» **What is expected**:
Please copy exactly the lines from the first in the records through the line that contains "du jeûne, typage", but not the pictures.

» **Input data**:
--- --- ---

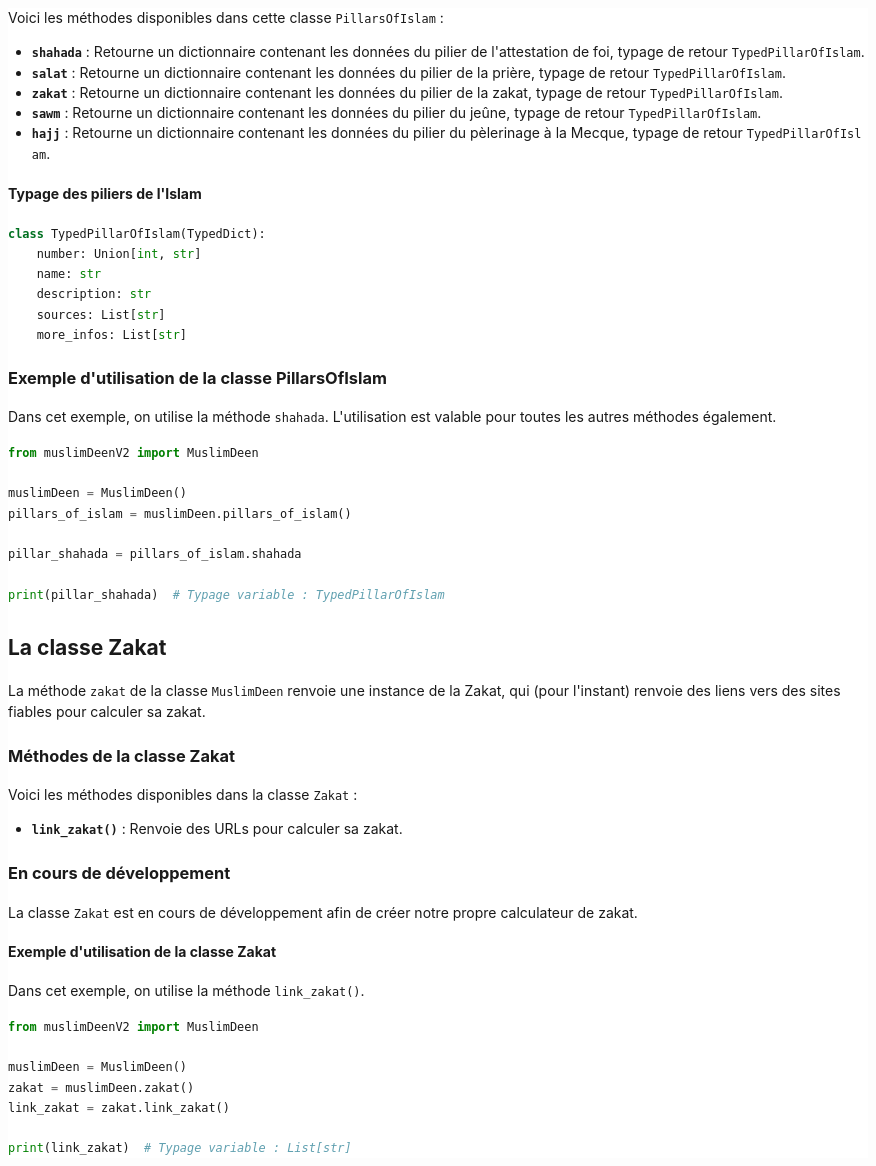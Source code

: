 Voici les méthodes disponibles dans cette classe `PillarsOfIslam` : 

- **`shahada`** : Retourne un dictionnaire contenant les données du pilier de l'attestation de foi, typage de retour `TypedPillarOfIslam`.
- **`salat`** : Retourne un dictionnaire contenant les données du pilier de la prière, typage de retour `TypedPillarOfIslam`.
- **`zakat`** : Retourne un dictionnaire contenant les données du pilier de la zakat, typage de retour `TypedPillarOfIslam`.
- **`sawm`** : Retourne un dictionnaire contenant les données du pilier du jeûne, typage de retour `TypedPillarOfIslam`.
- **`hajj`** : Retourne un dictionnaire contenant les données du pilier du pèlerinage à la Mecque, typage de retour `TypedPillarOfIslam`.

#### Typage des piliers de l'Islam

```python
class TypedPillarOfIslam(TypedDict):
    number: Union[int, str]
    name: str
    description: str
    sources: List[str]
    more_infos: List[str]
```

### Exemple d'utilisation de la classe PillarsOfIslam

Dans cet exemple, on utilise la méthode `shahada`. L'utilisation est valable pour toutes les autres méthodes également.

```python
from muslimDeenV2 import MuslimDeen

muslimDeen = MuslimDeen()
pillars_of_islam = muslimDeen.pillars_of_islam()

pillar_shahada = pillars_of_islam.shahada

print(pillar_shahada)  # Typage variable : TypedPillarOfIslam
```

## La classe Zakat

La méthode `zakat` de la classe `MuslimDeen` renvoie une instance de la Zakat, qui (pour l'instant) renvoie des liens vers des sites fiables pour calculer sa zakat.

### Méthodes de la classe Zakat

Voici les méthodes disponibles dans la classe `Zakat` : 

- **`link_zakat()`** : Renvoie des URLs pour calculer sa zakat.

### En cours de développement

La classe `Zakat` est en cours de développement afin de créer notre propre calculateur de zakat.

#### Exemple d'utilisation de la classe Zakat

Dans cet exemple, on utilise la méthode `link_zakat()`.

```python
from muslimDeenV2 import MuslimDeen

muslimDeen = MuslimDeen()
zakat = muslimDeen.zakat()
link_zakat = zakat.link_zakat()

print(link_zakat)  # Typage variable : List[str]
```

--- --- ---

» **Written answer**:
Source code

: Voici les méthodes disponibles dans cette classe `PillarsOfIslam` : 

- **`shahada`** : Retourne un dictionnaire contenant les données du pilier de l'attestation de foi, typage de retour `TypedPillarOfIslam`.
- **`salat`** : Retourne un dictionnaire contenant les données du pilier de la prière, typage de retour `TypedPillarOfIslam`.
- **`zakat`** : Retourne un dictionnaire contenant les données du pilier de la zakat, typage de retour `TypedPillarOfIslam`.
- **`sawm`** : Retourne un dictionnaire contenant les données du pilier du jeûne, typage de retour `TypedPillarOfIslam`.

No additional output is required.